=== Input ===
- Opening Delimiter -

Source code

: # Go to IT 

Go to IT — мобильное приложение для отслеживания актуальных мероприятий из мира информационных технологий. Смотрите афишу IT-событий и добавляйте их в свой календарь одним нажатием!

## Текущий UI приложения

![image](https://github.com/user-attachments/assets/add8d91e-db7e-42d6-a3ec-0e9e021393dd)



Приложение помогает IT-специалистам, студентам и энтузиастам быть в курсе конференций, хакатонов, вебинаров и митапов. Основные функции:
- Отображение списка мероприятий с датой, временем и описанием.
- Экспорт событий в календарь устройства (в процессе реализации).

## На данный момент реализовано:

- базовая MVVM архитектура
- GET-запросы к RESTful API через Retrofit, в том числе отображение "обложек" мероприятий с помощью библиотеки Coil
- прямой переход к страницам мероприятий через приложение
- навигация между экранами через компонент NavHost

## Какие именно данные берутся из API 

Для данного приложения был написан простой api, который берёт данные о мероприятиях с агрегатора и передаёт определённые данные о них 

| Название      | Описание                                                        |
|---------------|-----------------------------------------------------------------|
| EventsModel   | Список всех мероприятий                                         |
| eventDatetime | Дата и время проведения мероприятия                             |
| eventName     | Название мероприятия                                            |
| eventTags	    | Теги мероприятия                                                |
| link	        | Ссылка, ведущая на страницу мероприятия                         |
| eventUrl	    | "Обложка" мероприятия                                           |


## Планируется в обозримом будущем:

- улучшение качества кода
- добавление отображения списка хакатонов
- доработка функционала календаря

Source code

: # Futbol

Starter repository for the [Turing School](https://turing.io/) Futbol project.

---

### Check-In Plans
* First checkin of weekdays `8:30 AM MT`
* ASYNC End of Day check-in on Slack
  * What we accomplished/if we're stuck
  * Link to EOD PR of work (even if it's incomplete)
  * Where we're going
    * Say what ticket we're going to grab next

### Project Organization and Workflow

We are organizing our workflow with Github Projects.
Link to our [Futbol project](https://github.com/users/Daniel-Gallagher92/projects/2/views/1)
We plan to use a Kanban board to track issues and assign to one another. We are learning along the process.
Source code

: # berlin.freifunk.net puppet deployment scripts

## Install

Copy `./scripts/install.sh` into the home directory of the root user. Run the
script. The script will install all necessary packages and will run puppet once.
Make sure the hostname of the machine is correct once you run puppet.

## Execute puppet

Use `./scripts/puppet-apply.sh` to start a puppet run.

- Closing Delimiter -

=== Required action ===
Write only the number of lines in the material above where the string "приложения" occurs.

=== Solved exercise ===
2